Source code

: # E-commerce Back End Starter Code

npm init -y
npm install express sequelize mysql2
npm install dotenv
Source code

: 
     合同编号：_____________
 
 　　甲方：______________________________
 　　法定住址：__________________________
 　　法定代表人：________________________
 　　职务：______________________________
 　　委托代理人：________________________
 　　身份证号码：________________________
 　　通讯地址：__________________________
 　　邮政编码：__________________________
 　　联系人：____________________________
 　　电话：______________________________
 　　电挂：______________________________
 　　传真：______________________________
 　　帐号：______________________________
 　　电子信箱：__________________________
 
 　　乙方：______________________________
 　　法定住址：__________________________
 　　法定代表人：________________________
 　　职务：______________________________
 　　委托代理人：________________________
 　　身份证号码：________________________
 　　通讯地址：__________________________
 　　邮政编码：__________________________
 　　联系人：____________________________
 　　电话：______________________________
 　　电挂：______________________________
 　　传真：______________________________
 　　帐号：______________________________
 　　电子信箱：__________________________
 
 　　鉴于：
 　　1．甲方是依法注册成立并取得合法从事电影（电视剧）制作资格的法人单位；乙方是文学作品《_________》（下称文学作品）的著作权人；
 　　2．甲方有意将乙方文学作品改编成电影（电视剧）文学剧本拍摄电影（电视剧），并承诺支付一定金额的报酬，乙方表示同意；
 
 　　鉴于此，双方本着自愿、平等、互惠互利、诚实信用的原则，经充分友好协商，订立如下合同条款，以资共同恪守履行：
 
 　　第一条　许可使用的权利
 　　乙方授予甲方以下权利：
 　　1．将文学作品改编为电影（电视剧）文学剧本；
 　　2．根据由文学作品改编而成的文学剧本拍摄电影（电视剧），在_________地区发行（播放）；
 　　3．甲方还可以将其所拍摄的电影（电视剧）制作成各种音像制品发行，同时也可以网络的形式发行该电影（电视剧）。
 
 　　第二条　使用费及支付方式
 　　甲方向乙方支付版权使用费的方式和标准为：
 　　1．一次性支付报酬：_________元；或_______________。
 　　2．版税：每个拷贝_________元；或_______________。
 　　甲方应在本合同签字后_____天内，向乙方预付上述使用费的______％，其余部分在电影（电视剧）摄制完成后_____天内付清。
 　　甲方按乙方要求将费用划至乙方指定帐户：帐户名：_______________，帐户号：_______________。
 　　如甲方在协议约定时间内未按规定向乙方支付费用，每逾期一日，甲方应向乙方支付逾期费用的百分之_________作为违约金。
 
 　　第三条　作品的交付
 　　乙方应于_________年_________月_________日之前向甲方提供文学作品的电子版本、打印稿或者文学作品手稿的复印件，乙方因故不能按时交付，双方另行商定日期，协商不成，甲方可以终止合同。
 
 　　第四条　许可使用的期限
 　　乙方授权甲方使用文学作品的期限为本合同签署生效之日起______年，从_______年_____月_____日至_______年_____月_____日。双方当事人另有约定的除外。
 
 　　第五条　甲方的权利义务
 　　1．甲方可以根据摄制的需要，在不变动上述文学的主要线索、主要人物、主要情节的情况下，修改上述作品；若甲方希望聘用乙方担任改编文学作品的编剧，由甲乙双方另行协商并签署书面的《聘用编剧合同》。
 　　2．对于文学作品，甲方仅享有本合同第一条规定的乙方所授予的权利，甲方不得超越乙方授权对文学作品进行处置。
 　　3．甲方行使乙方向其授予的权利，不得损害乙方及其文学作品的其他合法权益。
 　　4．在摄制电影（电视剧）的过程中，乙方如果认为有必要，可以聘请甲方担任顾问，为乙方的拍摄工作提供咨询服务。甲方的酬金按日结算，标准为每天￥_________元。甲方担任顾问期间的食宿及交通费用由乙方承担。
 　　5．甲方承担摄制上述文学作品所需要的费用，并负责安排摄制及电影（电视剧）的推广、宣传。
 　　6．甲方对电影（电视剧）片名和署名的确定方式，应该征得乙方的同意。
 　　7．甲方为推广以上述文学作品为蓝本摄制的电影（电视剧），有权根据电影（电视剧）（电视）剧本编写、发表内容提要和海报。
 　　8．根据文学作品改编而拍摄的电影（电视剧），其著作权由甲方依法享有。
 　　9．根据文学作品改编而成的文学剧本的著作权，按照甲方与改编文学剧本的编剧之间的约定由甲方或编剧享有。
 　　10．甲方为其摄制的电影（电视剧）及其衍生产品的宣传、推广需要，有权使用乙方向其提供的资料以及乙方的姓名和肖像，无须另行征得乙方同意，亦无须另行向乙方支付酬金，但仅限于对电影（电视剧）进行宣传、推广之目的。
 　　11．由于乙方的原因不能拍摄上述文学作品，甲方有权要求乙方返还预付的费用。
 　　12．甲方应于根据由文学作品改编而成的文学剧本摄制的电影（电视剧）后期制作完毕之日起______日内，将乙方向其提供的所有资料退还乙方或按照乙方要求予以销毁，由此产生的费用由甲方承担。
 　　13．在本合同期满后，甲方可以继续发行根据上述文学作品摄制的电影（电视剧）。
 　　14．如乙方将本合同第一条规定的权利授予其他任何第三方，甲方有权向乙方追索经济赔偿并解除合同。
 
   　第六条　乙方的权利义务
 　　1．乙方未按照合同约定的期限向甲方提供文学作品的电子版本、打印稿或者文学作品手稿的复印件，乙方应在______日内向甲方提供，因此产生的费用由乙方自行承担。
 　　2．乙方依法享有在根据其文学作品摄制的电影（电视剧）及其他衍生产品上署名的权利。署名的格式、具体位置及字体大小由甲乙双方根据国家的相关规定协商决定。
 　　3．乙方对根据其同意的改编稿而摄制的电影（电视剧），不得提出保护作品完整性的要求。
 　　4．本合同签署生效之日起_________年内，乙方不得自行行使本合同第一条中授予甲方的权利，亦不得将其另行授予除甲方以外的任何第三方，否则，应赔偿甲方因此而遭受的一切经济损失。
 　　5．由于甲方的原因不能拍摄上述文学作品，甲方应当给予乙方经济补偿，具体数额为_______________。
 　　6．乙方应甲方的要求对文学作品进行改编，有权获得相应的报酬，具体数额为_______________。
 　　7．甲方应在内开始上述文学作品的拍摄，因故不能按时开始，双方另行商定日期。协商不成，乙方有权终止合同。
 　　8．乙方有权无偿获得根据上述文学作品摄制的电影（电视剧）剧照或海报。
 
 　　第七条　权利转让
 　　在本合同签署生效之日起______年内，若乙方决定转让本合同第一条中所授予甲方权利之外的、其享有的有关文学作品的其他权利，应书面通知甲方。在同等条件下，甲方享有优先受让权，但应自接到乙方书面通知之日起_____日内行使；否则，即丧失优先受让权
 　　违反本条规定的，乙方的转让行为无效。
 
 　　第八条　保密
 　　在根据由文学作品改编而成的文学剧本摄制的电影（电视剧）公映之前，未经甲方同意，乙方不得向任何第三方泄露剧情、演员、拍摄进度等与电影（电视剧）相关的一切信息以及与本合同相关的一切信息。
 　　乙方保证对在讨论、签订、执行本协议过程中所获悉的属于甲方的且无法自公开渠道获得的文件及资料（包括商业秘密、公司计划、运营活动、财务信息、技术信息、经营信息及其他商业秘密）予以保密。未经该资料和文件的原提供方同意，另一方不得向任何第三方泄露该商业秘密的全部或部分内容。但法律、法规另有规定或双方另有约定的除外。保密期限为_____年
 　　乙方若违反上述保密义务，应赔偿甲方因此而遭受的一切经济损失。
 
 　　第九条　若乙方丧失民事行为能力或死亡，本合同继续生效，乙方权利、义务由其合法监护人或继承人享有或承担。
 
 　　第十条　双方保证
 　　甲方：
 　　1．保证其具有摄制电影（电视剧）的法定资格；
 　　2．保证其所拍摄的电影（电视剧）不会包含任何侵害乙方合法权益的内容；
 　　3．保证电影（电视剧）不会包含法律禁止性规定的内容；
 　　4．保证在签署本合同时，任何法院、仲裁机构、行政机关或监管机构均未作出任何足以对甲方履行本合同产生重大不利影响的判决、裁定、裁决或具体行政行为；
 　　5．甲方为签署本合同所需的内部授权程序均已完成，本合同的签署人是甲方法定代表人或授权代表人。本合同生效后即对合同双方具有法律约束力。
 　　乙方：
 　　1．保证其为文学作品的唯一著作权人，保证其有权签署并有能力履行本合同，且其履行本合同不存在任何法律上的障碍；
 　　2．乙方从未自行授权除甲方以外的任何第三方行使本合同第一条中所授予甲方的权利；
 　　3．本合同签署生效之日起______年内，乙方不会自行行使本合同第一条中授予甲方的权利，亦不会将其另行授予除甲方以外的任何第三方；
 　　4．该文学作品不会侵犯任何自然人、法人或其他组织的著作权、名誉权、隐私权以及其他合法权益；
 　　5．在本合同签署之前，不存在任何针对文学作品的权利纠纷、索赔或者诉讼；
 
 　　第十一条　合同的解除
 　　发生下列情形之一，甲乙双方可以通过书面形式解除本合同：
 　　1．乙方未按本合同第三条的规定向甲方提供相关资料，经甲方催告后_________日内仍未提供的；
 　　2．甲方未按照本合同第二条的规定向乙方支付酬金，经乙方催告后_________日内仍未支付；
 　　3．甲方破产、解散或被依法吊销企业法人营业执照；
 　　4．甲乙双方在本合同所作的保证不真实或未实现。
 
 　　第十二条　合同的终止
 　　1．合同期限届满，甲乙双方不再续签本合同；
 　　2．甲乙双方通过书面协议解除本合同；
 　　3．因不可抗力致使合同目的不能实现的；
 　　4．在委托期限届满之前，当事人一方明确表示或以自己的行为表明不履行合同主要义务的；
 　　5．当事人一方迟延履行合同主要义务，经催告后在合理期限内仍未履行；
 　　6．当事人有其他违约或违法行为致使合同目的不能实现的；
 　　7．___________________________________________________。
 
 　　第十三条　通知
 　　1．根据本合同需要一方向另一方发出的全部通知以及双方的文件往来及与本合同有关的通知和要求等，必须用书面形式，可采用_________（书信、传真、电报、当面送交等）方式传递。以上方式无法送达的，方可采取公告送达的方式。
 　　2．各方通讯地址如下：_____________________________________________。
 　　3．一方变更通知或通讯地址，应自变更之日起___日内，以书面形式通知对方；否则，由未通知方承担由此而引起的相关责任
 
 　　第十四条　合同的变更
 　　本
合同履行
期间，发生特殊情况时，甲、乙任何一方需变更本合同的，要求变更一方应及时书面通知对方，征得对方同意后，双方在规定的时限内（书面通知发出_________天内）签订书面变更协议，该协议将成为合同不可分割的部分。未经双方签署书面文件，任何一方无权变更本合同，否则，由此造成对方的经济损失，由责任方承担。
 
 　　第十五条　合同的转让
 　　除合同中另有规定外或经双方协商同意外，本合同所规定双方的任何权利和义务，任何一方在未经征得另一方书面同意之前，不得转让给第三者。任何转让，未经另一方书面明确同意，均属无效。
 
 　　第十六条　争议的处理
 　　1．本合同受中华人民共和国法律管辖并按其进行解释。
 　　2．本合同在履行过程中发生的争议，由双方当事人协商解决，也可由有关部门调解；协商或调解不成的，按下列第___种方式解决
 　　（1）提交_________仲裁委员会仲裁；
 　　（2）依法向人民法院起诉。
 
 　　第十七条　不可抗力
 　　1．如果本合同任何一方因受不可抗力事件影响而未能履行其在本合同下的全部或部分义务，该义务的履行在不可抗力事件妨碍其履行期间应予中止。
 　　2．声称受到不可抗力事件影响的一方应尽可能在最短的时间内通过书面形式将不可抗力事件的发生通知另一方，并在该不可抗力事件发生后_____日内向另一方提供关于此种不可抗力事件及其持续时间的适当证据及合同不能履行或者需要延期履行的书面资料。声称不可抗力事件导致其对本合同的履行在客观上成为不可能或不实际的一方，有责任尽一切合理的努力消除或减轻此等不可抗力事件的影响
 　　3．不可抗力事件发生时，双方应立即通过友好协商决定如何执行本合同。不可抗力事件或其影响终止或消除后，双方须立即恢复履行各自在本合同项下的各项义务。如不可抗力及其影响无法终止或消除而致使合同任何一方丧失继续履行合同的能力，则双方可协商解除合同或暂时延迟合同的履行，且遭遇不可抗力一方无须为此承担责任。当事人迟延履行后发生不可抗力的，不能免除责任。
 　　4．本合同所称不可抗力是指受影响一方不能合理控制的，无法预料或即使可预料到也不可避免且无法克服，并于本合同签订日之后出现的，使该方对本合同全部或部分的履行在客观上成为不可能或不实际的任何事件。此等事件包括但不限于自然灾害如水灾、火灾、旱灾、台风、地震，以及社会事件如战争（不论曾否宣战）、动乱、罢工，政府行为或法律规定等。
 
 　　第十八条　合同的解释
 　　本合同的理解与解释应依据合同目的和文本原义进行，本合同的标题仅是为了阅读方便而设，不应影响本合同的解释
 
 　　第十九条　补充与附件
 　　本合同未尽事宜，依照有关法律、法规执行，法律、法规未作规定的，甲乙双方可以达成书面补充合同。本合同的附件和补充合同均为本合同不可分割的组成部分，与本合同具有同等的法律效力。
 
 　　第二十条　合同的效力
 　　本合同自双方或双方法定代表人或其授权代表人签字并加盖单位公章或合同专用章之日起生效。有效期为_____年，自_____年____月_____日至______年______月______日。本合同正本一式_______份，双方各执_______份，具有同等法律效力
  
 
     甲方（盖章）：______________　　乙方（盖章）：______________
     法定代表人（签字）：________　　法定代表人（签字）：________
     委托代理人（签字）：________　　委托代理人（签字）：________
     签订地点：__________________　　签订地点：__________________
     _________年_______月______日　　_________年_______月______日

┄┄┄┄┄┄┄┄┄┄

Task requirements | Go through the entries above and copy each line holding the string "协商不成".

Exercise answer |
 　　乙方应于_________年_________月_________日之前向甲方提供文学作品的电子版本、打印稿或者文学作品手稿的复印件，乙方因故不能按时交付，双方另行商定日期，协商不成，甲方可以终止合同。
 　　7．甲方应在内开始上述文学作品的拍摄，因故不能按时开始，双方另行商定日期。协商不成，乙方有权终止合同。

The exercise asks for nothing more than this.